Samskaras can run deep.  Even in yoga class. Driven by the feeling that we got when the teacher pulled us up into wheel, or the day when we were perfectly warmed up enough to do revolved bird of paradise, or even the day we touched our toes for the first time. Even remembering that “a few years ago, I could….”  You fill in the blank. Those seemingly “positive” samskaras that we had in yoga class – good for us right? – still pull us out of the present moment. Trying to be who we were, or who we want to be, not who we are,  we try to muscle our way so we can bring the future or the past into the present moment. Yes, that’s when injuries can occur. But not only physical injuries. It’s like going after that starring role when you haven’t even been in the chorus yet. Or applying for a job as a lawyer when you haven’t even been to law school. If your heart was set on either of those outcomes, it can be painful and leave a scar such as “I’m not worthy, I’m ‘not enough, I’ll never succeed, I never get what I want,” and those scars will more than likely affect the outcome of your next audition or job interview.
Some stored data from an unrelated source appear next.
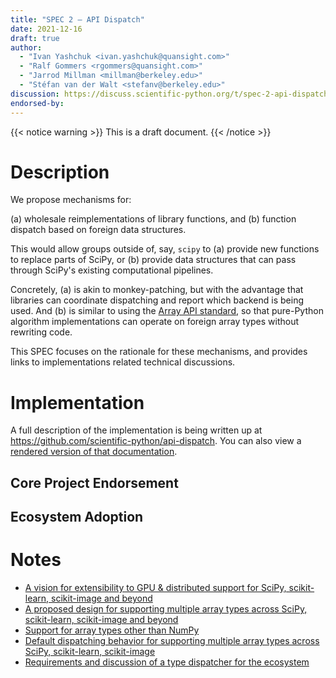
 ```yaml
---
title: "SPEC 2 — API Dispatch"
date: 2021-12-16
draft: true
author:
  - "Ivan Yashchuk <ivan.yashchuk@quansight.com>"
  - "Ralf Gommers <rgommers@quansight.com>"
  - "Jarrod Millman <millman@berkeley.edu>"
  - "Stéfan van der Walt <stefanv@berkeley.edu>"
discussion: https://discuss.scientific-python.org/t/spec-2-api-dispatch/173
endorsed-by:
---
```


{{< notice warning >}}
This is a draft document.
{{< /notice >}}

# Description

<!--
Briefly and clearly describe the proposal.
Explain the general need and the advantages of this specific proposal.
If relevant, include examples of how the new functionality would be used,
intended use-cases, and pseudo-code illustrating its use.
-->

We propose mechanisms for:

(a) wholesale reimplementations of library functions, and
(b) function dispatch based on foreign data structures.

This would allow groups outside of, say, `scipy` to (a) provide new
functions to replace parts of SciPy, or (b) provide data structures
that can pass through SciPy's existing computational pipelines.

Concretely, (a) is akin to monkey-patching, but with the advantage
that libraries can coordinate dispatching and report which backend is
being used. And (b) is similar to using the [Array API standard](https://data-apis.org/array-api/latest/index.html), so that
pure-Python algorithm implementations can operate on foreign array types
without rewriting code.

This SPEC focuses on the rationale for these mechanisms, and provides
links to implementations related technical discussions.

# Implementation

<!--
Discuss how this would be implemented.
-->

A full description of the implementation is being written up at https://github.com/scientific-python/api-dispatch. You can also view a [rendered version of that documentation](https://api-dispatch.scientific-python.org).

## Core Project Endorsement

<!--
Discuss what it means for a core project to endorse this SPEC.
-->

## Ecosystem Adoption

<!--
Discuss what it means for a project to adopt this SPEC.
-->

# Notes

<!--
Include a bulleted list of annotated links, comments,
and other ancillary information as needed.
-->

- [A vision for extensibility to GPU & distributed support for SciPy, scikit-learn, scikit-image and beyond](https://labs.quansight.org/blog/2021/11/pydata-extensibility-vision/)
- [A proposed design for supporting multiple array types across SciPy, scikit-learn, scikit-image and beyond](https://discuss.scientific-python.org/t/a-proposed-design-for-supporting-multiple-array-types-across-scipy-scikit-learn-scikit-image-and-beyond/131)
- [Support for array types other than NumPy](https://discuss.scientific-python.org/t/support-for-array-types-other-than-numpy/134)
- [Default dispatching behavior for supporting multiple array types across SciPy, scikit-learn, scikit-image](https://discuss.scientific-python.org/t/default-dispatching-behavior-for-supporting-multiple-array-types-across-scipy-scikit-learn-scikit-image/135)
- [Requirements and discussion of a type dispatcher for the ecosystem](https://discuss.scientific-python.org/t/requirements-and-discussion-of-a-type-dispatcher-for-the-ecosystem/157)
Lately I’ve been inviting my yoga class to explore the pose in a new way – from where they are in this moment. That takes some doing, because first you have to know where you are. Today. Now. Warts and all. So once we get over that hurdle, the next challenge is to allow yourself to be a beginner again. To learn triangle again, from a different point of view. To experience triangle as the you that you are in that very moment of starting the pose. This requires discipline, willingness to let go of expectations, and deep listening. And not listening to me, the teacher, barking out what you should or should not be feeling, which leg is externally rotated, where your drishti (focus) is, or even how you should be breathing. The listening is between first of all,  you and whatever part of you is speaking the loudest.  If my hamstring is barking, and I listen to what it has to say, and actually listen, not just smile and nod pretending to hear it, but knowing that my brain knows better, I will have a more present moment experience in the pose, which will take me more into the present moment, which takes me to a state of yoga, which is why I’m in the class to begin with.  Other loud voices could be self-criticism, worry, judging self or other around you (“I can’t belive that person came in late and put their mat so close to mine! Doesn’t anyone in here know it’s all about me?”) Well, that voice isn’t really wrong. Just a bit misguided perhaps. Yes, it is all about you/me, but it’s about me and me, not you and me.

Samskaras can run deep. And once we get more time in on feeling closer to the present moment, to One-ness, to non-judgment, the deeper those samskaras will run as well. And right here right now,  for my money, if I’m going to have samskaras anyone, I’d rather they be taking me to One-ness and the present moment, than dragging me down some road I’ve already hoed.  Deep.